The mobile nature of IOM's health teams allows them to serve women directly in their homes. However, access remains complicated, and the urgency to assist is a race against time given the upcoming winter season.
In Paktika province, rumours, misconceptions and lack of accurate information about humanitarian services present another challenge in accessing the community – especially women.
“The male heads of households and most of the family members have a misconception that services being provided by humanitarian actors come in exchange for sharing the women’s pictures with males or non-Muslims and uploading the pictures on the internet. Meanwhile, some community leaders also thought that services were mostly linked to domestic violence cases, and it would have a negative impact on their lives that might lead to family conflicts,” says Dr. Nadia Hakim, part of IOM's MHPSS team.

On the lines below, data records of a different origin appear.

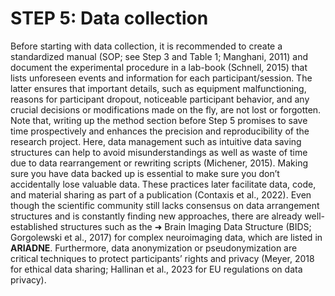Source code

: # STEP 5: Data collection

Before starting with data collection, it is recommended to create a standardized manual (SOP; see Step 3 and Table 1; Manghani, 2011) and document the experimental procedure in a lab-book (Schnell, 2015) that lists unforeseen events and information for each participant/session. The latter ensures that important details, such as equipment malfunctioning, reasons for participant dropout, noticeable participant behavior, and any crucial decisions or modifications made on the fly, are not lost or forgotten. Note that, writing up the method section before Step 5 promises to save time prospectively and enhances the precision and reproducibility of the research project. Here, data management such as intuitive data saving structures can help to avoid misunderstandings as well as waste of time due to data rearrangement or rewriting scripts (Michener, 2015). Making sure you have data backed up is essential to make sure you don’t accidentally lose valuable data. These practices later facilitate data, code, and material sharing as part of a publication (Contaxis et al., 2022). Even though the scientific community still lacks consensus on data arrangement structures and is constantly finding new approaches, there are already well-established structures such as the ➜ Brain Imaging Data Structure (BIDS; Gorgolewski et al., 2017) for complex neuroimaging data, which are listed in **ARIADNE**. Furthermore, data anonymization or pseudonymization are critical techniques to protect participants’ rights and privacy (Meyer, 2018 for ethical data sharing; Hallinan et al., 2023 for EU regulations on data privacy).
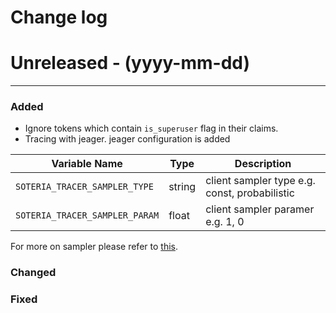 # Change log

# Unreleased - (yyyy-mm-dd)

---

### Added

- Ignore tokens which contain `is_superuser` flag in their claims.
- Tracing with jeager. jeager configuration is added

| **Variable Name**              | **Type** | **Description**                               |
| ------------------------------ | -------- | --------------------------------------------- |
| `SOTERIA_TRACER_SAMPLER_TYPE`  | string   | client sampler type e.g. const, probabilistic |
| `SOTERIA_TRACER_SAMPLER_PARAM` | float    | client sampler paramer e.g. 1, 0              |

For more on sampler please refer to [this](https://www.jaegertracing.io/docs/1.22/sampling/).

### Changed

### Fixed
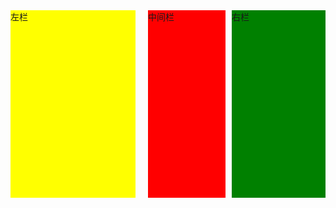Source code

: <!--template{null}-->
<style>
.left{
  width: 200px;height: 300px; background: yellow; float: left;    
}
.right{
  width: 150px; height: 300px; background: green; float: right;
}
.middle{
  height: 300px; background: red; margin-left: 220px; margin-right: 160px;
}
</style>

<div class="left">左栏</div>
<div class="right">右栏</div>
<div class="middle">中间栏</div>
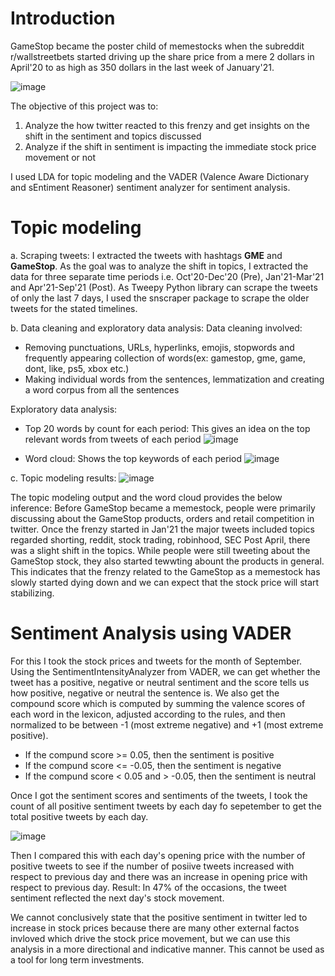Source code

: # Introduction

GameStop became the poster child of memestocks when the subreddit r/wallstreetbets started driving up the share price from a mere 2 dollars in April'20 to as high as 350 dollars in the last week of January'21.

![image](https://user-images.githubusercontent.com/68967551/147302976-a3db5fde-49b9-4388-818d-8ef58be83247.png)


The objective of this project was to: 
1. Analyze the how twitter reacted to this frenzy and get insights on the shift in the sentiment and topics discussed
2. Analyze if the shift in sentiment is impacting the immediate stock price movement or not

I used LDA for topic modeling and the VADER (Valence Aware Dictionary and sEntiment Reasoner) sentiment analyzer for sentiment analysis.

# Topic modeling

a. Scraping tweets:
I extracted the tweets with hashtags **GME** and **GameStop**. As the goal was to analyze the shift in topics, I extracted the data for three separate time periods i.e. Oct'20-Dec'20 (Pre), Jan'21-Mar'21 and Apr'21-Sep'21 (Post). As Tweepy Python library can scrape the tweets of only the last 7 days, I used the snscraper package to scrape the older tweets for the stated timelines.

b. Data cleaning and exploratory data analysis:
Data cleaning involved:
- Removing punctuations, URLs, hyperlinks, emojis, stopwords and frequently appearing collection of words(ex: gamestop, gme, game, dont, like, ps5, xbox etc.)
- Making individual words from the sentences, lemmatization and creating a word corpus from all the sentences

Exploratory data analysis:
- Top 20 words by count for each period: This gives an idea on the top relevant words from tweets of each period
![image](https://user-images.githubusercontent.com/68967551/147367363-20275311-a75f-4bae-b953-40418261698d.png)

- Word cloud: Shows the top keywords of each period
![image](https://user-images.githubusercontent.com/68967551/147367537-d0c2f174-df1a-492c-8d47-cf80c29538b8.png)

c. Topic modeling results:
![image](https://user-images.githubusercontent.com/68967551/147378872-ce0a1dbd-9096-4c77-8134-06c3d16b8ac8.png)


The topic modeling output and the word cloud provides the below inference:
Before GameStop became a memestock, people were primarily discussing about the GameStop products, orders and retail competition in twitter.
Once the frenzy started in Jan'21 the major tweets included topics regarded shorting, reddit, stock trading, robinhood, SEC
Post April, there was a slight shift in the topics. While people were still tweeting about the GameStop stock, they also started tewwting abount the products in general. This indicates that the frenzy related to the GameStop as a memestock has slowly started dying down and we can expect that the stock price will start stabilizing.

# Sentiment Analysis using VADER

For this I took the stock prices and tweets for the month of September.  
Using the SentimentIntensityAnalyzer from VADER, we can get whether the tweet has a positive, negative or neutral sentiment and the score tells us how positive, negative or neutral the sentence is. We also get the compound score which is computed by summing the valence scores of each word in the lexicon, adjusted according to the rules, and then normalized to be between -1 (most extreme negative) and +1 (most extreme positive).
- If the compund score >= 0.05, then the sentiment is positive
- If the compund score <= -0.05, then the sentiment is negative
- If the compund score < 0.05 and > -0.05, then the sentiment is neutral

Once I got the sentiment scores and sentiments of the tweets, I took the count of all positive sentiment tweets by each day fo sepetember to get the total positive tweets by each day.

![image](https://user-images.githubusercontent.com/68967551/147390796-8765b659-b624-4cbd-8e3c-4f227ff7d7c5.png)

Then I compared this with each day's opening price with the number of positive tweets to see if the number of posiive tweets increased with respect to previous day and there was an increase in opening price with respect to previous day. 
Result: In 47% of the occasions, the tweet sentiment reflected the next day's stock movement.

We cannot conclusively state that the positive sentiment in twitter led to increase in stock prices because there are many other external factos invloved which drive the stock price movement, but we can use this analysis in a more directional and indicative manner. This cannot be used as a tool for long  term investments.  










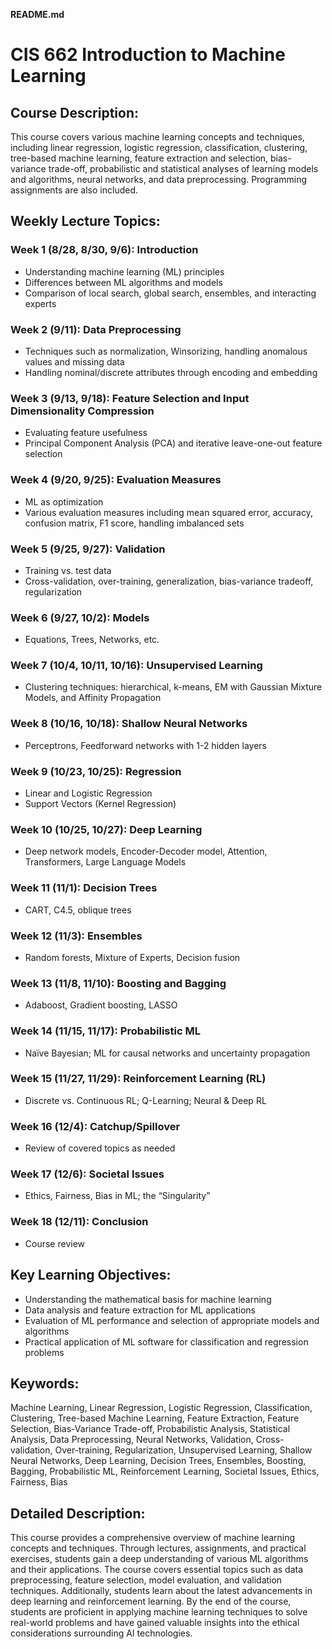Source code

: **README.md**

# CIS 662 Introduction to Machine Learning

## Course Description:
This course covers various machine learning concepts and techniques, including linear regression, logistic regression, classification, clustering, tree-based machine learning, feature extraction and selection, bias-variance trade-off, probabilistic and statistical analyses of learning models and algorithms, neural networks, and data preprocessing. Programming assignments are also included.

## Weekly Lecture Topics:

### Week 1 (8/28, 8/30, 9/6): Introduction
- Understanding machine learning (ML) principles
- Differences between ML algorithms and models
- Comparison of local search, global search, ensembles, and interacting experts

### Week 2 (9/11): Data Preprocessing
- Techniques such as normalization, Winsorizing, handling anomalous values and missing data
- Handling nominal/discrete attributes through encoding and embedding

### Week 3 (9/13, 9/18): Feature Selection and Input Dimensionality Compression
- Evaluating feature usefulness
- Principal Component Analysis (PCA) and iterative leave-one-out feature selection

### Week 4 (9/20, 9/25): Evaluation Measures
- ML as optimization
- Various evaluation measures including mean squared error, accuracy, confusion matrix, F1 score, handling imbalanced sets

### Week 5 (9/25, 9/27): Validation
- Training vs. test data
- Cross-validation, over-training, generalization, bias-variance tradeoff, regularization

### Week 6 (9/27, 10/2): Models
- Equations, Trees, Networks, etc.

### Week 7 (10/4, 10/11, 10/16): Unsupervised Learning
- Clustering techniques: hierarchical, k-means, EM with Gaussian Mixture Models, and Affinity Propagation

### Week 8 (10/16, 10/18): Shallow Neural Networks
- Perceptrons, Feedforward networks with 1-2 hidden layers

### Week 9 (10/23, 10/25): Regression
- Linear and Logistic Regression
- Support Vectors (Kernel Regression)

### Week 10 (10/25, 10/27): Deep Learning
- Deep network models, Encoder-Decoder model, Attention, Transformers, Large Language Models

### Week 11 (11/1): Decision Trees
- CART, C4.5, oblique trees

### Week 12 (11/3): Ensembles
- Random forests, Mixture of Experts, Decision fusion

### Week 13 (11/8, 11/10): Boosting and Bagging
- Adaboost, Gradient boosting, LASSO

### Week 14 (11/15, 11/17): Probabilistic ML
- Naïve Bayesian; ML for causal networks and uncertainty propagation

### Week 15 (11/27, 11/29): Reinforcement Learning (RL)
- Discrete vs. Continuous RL; Q-Learning; Neural & Deep RL

### Week 16 (12/4): Catchup/Spillover
- Review of covered topics as needed

### Week 17 (12/6): Societal Issues
- Ethics, Fairness, Bias in ML; the “Singularity”

### Week 18 (12/11): Conclusion
- Course review

## Key Learning Objectives:
- Understanding the mathematical basis for machine learning
- Data analysis and feature extraction for ML applications
- Evaluation of ML performance and selection of appropriate models and algorithms
- Practical application of ML software for classification and regression problems

## Keywords:
Machine Learning, Linear Regression, Logistic Regression, Classification, Clustering, Tree-based Machine Learning, Feature Extraction, Feature Selection, Bias-Variance Trade-off, Probabilistic Analysis, Statistical Analysis, Data Preprocessing, Neural Networks, Validation, Cross-validation, Over-training, Regularization, Unsupervised Learning, Shallow Neural Networks, Deep Learning, Decision Trees, Ensembles, Boosting, Bagging, Probabilistic ML, Reinforcement Learning, Societal Issues, Ethics, Fairness, Bias

## Detailed Description:
This course provides a comprehensive overview of machine learning concepts and techniques. Through lectures, assignments, and practical exercises, students gain a deep understanding of various ML algorithms and their applications. The course covers essential topics such as data preprocessing, feature selection, model evaluation, and validation techniques. Additionally, students learn about the latest advancements in deep learning and reinforcement learning. By the end of the course, students are proficient in applying machine learning techniques to solve real-world problems and have gained valuable insights into the ethical considerations surrounding AI technologies.

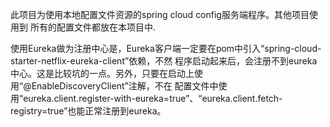 此项目为使用本地配置文件资源的spring cloud config服务端程序。其他项目使用到
所有的配置文件都放在本项目中.

使用Eureka做为注册中心是，Eureka客户端一定要在pom中引入“spring-cloud-starter-netflix-eureka-client”依赖，不然
程序启动起来后，会注册不到eureka中心。这是比较坑的一点。另外，只要在启动上使用“@EnableDiscoveryClient”注解，不在
配置文件中使用“eureka.client.register-with-eureka=true”、“eureka.client.fetch-registry=true”也能正常注册到eureka。

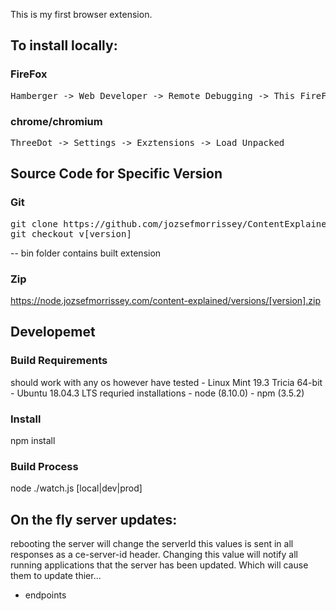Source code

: This is my first browser extension.

## To install locally:

### FireFox
<pre>
Hamberger -> Web Developer -> Remote Debugging -> This FireFox -> Load Temporary Add-on...
</pre>

### chrome/chromium
<pre>
ThreeDot -> Settings -> Exztensions -> Load Unpacked
</pre>

## Source Code for Specific Version

### Git
<pre>
git clone https://github.com/jozsefmorrissey/ContentExplained.git
git checkout v[version]
</pre>
  -- bin folder contains built extension
### Zip
  https://node.jozsefmorrissey.com/content-explained/versions/[version].zip
## Developemet

### Build Requirements
  should work with any os however have tested
    - Linux Mint 19.3 Tricia 64-bit
    - Ubuntu 18.04.3 LTS
  requried installations
    - node (8.10.0)
    - npm (3.5.2)
### Install
npm install
### Build Process
  node ./watch.js [local|dev|prod]

## On the fly server updates:
rebooting the server will change the serverId this values is sent in all
responses as a ce-server-id header. Changing this value will notify all running
applications that the server has been updated. Which will cause them to update
thier...
<ul>
  <li>endpoints</li>
</ul>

Since August 2021, accessing basic health care has been carrying more risks for women in Afghanistan. Many suffer in silence from various diseases while being prevented from seeking the necessary medical support. Women are disproportionately impacted by barriers to accessing health services due to restricted decision-making and mobility, as well as gender norms that prohibit them from interacting with anyone outside of their family members. As a result, most of the services are received by men, and women are not part of decision-making processes.
This sentiment was shared by Badam, who explained, “When they asked to see the women, I didn't agree with the IOM staff imposing their values and trying to change our culture. I was not comfortable with women attending sessions and being influenced.”
IOM’s humanitarian responses are adapted to the cultural context within each country and region. Mindful of how the provision of services such as counselling sessions may be perceived among the community, MHPSS counsellors in Afghanistan are meeting with community leaders to explain the aim of humanitarian activities. Male community members are invited to psychoeducation and community awareness sessions on health and mental health, and support group sessions are organized for male community members.
Each year, freezing winter temperatures, especially in Afghanistan’s mountainous regions, increase respiratory infection outbreaks including pneumonia and asthma. For IOM’s mobile health teams, the upcoming cold season could create major challenges in reaching communities. Despite all the challenges winter presents, IOM’s mobile health teams will work around the clock to ensure that timely, life-saving care and treatment can be offered in hard-to-reach locations.